TASK PROMPT. Please write out exactly the lines from the opening of the listing through the line that holds "- [Firewalld Official", including both, and nothing else; no pictures.

RECORDS FOR PROCESSING.
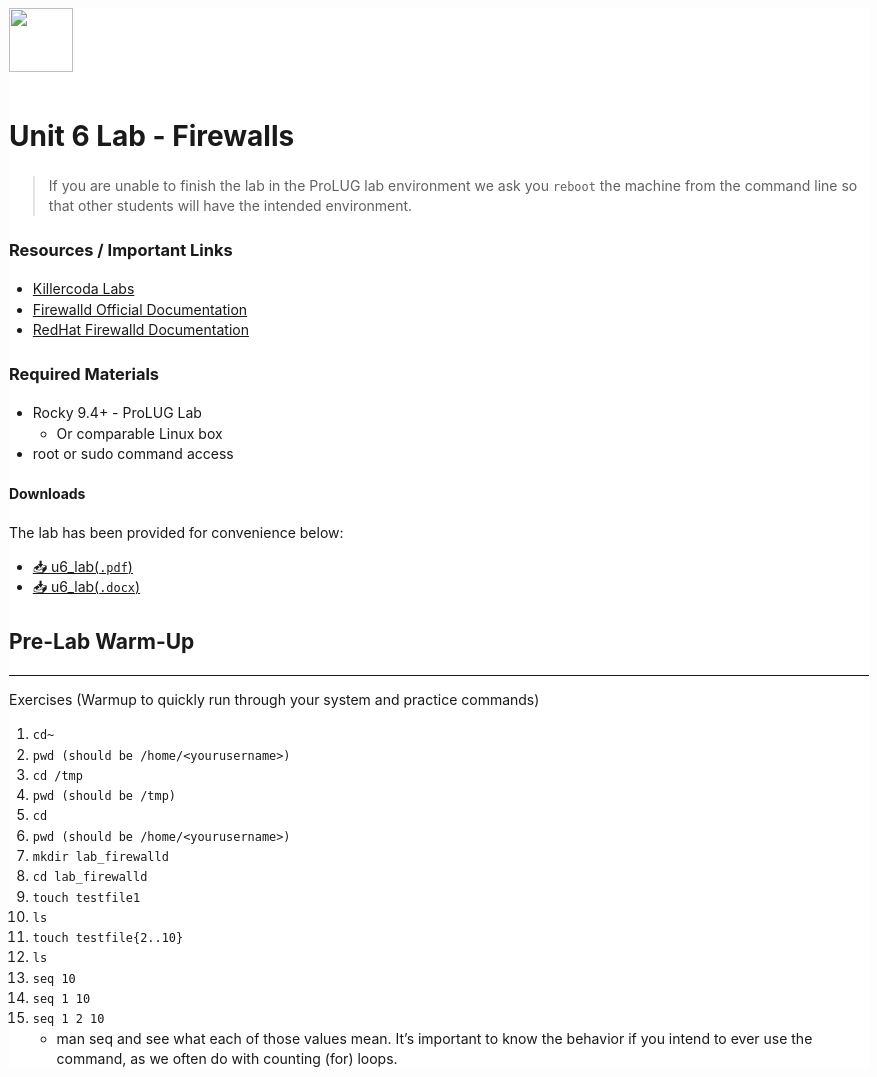<div class="flex-container">
        <img src="https://github.com/ProfessionalLinuxUsersGroup/img/blob/main/Assets/Logos/ProLUG_Round_Transparent_LOGO.png?raw=true" width="64" height="64">
    <p>
        <h1>Unit 6 Lab - Firewalls</h1>
    </p>
</div>

> If you are unable to finish the lab in the ProLUG lab environment we ask you `reboot`
> the machine from the command line so that other students will have the intended environment.

### Resources / Important Links

- [Killercoda Labs](https://killercoda.com/learn)
- [Firewalld Official Documentation](https://firewalld.org/documentation/)
- [RedHat Firewalld Documentation](https://docs.redhat.com/en/documentation/red_hat_enterprise_linux/9/html/configuring_firewalls_and_packet_filters/using-and-configuring-firewalld_firewall-packet-filters)

### Required Materials

- Rocky 9.4+ - ProLUG Lab
  - Or comparable Linux box
- root or sudo command access

#### Downloads

The lab has been provided for convenience below:

- <a href="./assets/downloads/u6/u6_lab.pdf" target="_blank" download>📥 u6_lab(`.pdf`)</a>
- <a href="./assets/downloads/u6/u6_lab.docx" target="_blank" download>📥 u6_lab(`.docx`)</a>

## Pre-Lab Warm-Up

---

Exercises (Warmup to quickly run through your system and practice commands)

1. `cd~`
2. `pwd (should be /home/<yourusername>)`
3. `cd /tmp`
4. `pwd (should be /tmp)`
5. `cd`
6. `pwd (should be /home/<yourusername>)`
7. `mkdir lab_firewalld`
8. `cd lab_firewalld`
9. `touch testfile1`
10. `ls`
11. `touch testfile{2..10}`
12. `ls`
13. `seq 10`
14. `seq 1 10`
15. `seq 1 2 10`
    - man seq and see what each of those values mean. It’s important to know the behavior if you intend to ever use the command, as we often do with counting (for) loops.
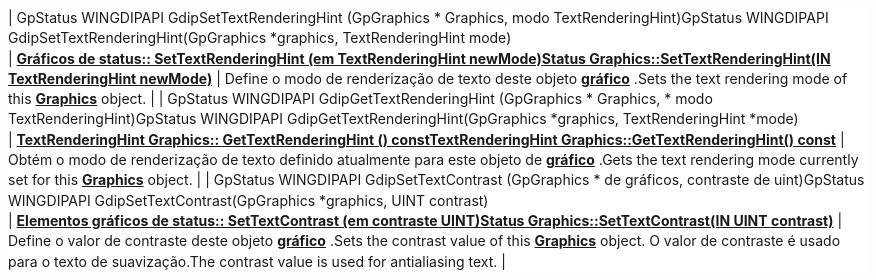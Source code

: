 | <span data-ttu-id="5e056-173">GpStatus WINGDIPAPI GdipSetTextRenderingHint (GpGraphics \* Graphics, modo TextRenderingHint)</span><span class="sxs-lookup"><span data-stu-id="5e056-173">GpStatus WINGDIPAPI GdipSetTextRenderingHint(GpGraphics \*graphics, TextRenderingHint mode)</span></span><br/>                                                                                                                                                                                                                      | [<span data-ttu-id="5e056-174">**Gráficos de status:: SetTextRenderingHint (em TextRenderingHint newMode)**</span><span class="sxs-lookup"><span data-stu-id="5e056-174">**Status Graphics::SetTextRenderingHint(IN TextRenderingHint newMode)**</span></span>](/windows/win32/api/Gdiplusgraphics/nf-gdiplusgraphics-graphics-settextrenderinghint)                                                                                                                                                                                                                                                                                        | <span data-ttu-id="5e056-175">Define o modo de renderização de texto deste objeto [**gráfico**](/windows/win32/api/gdiplusgraphics/nl-gdiplusgraphics-graphics) .</span><span class="sxs-lookup"><span data-stu-id="5e056-175">Sets the text rendering mode of this [**Graphics**](/windows/win32/api/gdiplusgraphics/nl-gdiplusgraphics-graphics) object.</span></span>                                                                                                                                                                                                                                                                                                                                                                                |
| <span data-ttu-id="5e056-176">GpStatus WINGDIPAPI GdipGetTextRenderingHint (GpGraphics \* Graphics, \* modo TextRenderingHint)</span><span class="sxs-lookup"><span data-stu-id="5e056-176">GpStatus WINGDIPAPI GdipGetTextRenderingHint(GpGraphics \*graphics, TextRenderingHint \*mode)</span></span><br/>                                                                                                                                                                                                                    | [<span data-ttu-id="5e056-177">**TextRenderingHint Graphics:: GetTextRenderingHint () const**</span><span class="sxs-lookup"><span data-stu-id="5e056-177">**TextRenderingHint Graphics::GetTextRenderingHint() const**</span></span>](/windows/win32/api/Gdiplusgraphics/nf-gdiplusgraphics-graphics-gettextrenderinghint)                                                                                                                                                                                                                                                                                                           | <span data-ttu-id="5e056-178">Obtém o modo de renderização de texto definido atualmente para este objeto de [**gráfico**](/windows/win32/api/gdiplusgraphics/nl-gdiplusgraphics-graphics) .</span><span class="sxs-lookup"><span data-stu-id="5e056-178">Gets the text rendering mode currently set for this [**Graphics**](/windows/win32/api/gdiplusgraphics/nl-gdiplusgraphics-graphics) object.</span></span>                                                                                                                                                                                                                                                                                                                                                                 |
| <span data-ttu-id="5e056-179">GpStatus WINGDIPAPI GdipSetTextContrast (GpGraphics \* de gráficos, contraste de uint)</span><span class="sxs-lookup"><span data-stu-id="5e056-179">GpStatus WINGDIPAPI GdipSetTextContrast(GpGraphics \*graphics, UINT contrast)</span></span><br/>                                                                                                                                                                                                                                    | [<span data-ttu-id="5e056-180">**Elementos gráficos de status:: SetTextContrast (em contraste UINT)**</span><span class="sxs-lookup"><span data-stu-id="5e056-180">**Status Graphics::SetTextContrast(IN UINT contrast)**</span></span>](/windows/win32/api/Gdiplusgraphics/nf-gdiplusgraphics-graphics-settextcontrast)                                                                                                                                                                                                                                                                                                             | <span data-ttu-id="5e056-181">Define o valor de contraste deste objeto [**gráfico**](/windows/win32/api/gdiplusgraphics/nl-gdiplusgraphics-graphics) .</span><span class="sxs-lookup"><span data-stu-id="5e056-181">Sets the contrast value of this [**Graphics**](/windows/win32/api/gdiplusgraphics/nl-gdiplusgraphics-graphics) object.</span></span> <span data-ttu-id="5e056-182">O valor de contraste é usado para o texto de suavização.</span><span class="sxs-lookup"><span data-stu-id="5e056-182">The contrast value is used for antialiasing text.</span></span>                                                                                                                                                                                                                                                                                                                                   |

RESPONSE TO THIS EXERCISE.
<div class="flex-container">
        <img src="https://github.com/ProfessionalLinuxUsersGroup/img/blob/main/Assets/Logos/ProLUG_Round_Transparent_LOGO.png?raw=true" width="64" height="64">
    <p>
        <h1>Unit 6 Lab - Firewalls</h1>
    </p>
</div>

> If you are unable to finish the lab in the ProLUG lab environment we ask you `reboot`
> the machine from the command line so that other students will have the intended environment.

### Resources / Important Links

- [Killercoda Labs](https://killercoda.com/learn)
- [Firewalld Official Documentation](https://firewalld.org/documentation/)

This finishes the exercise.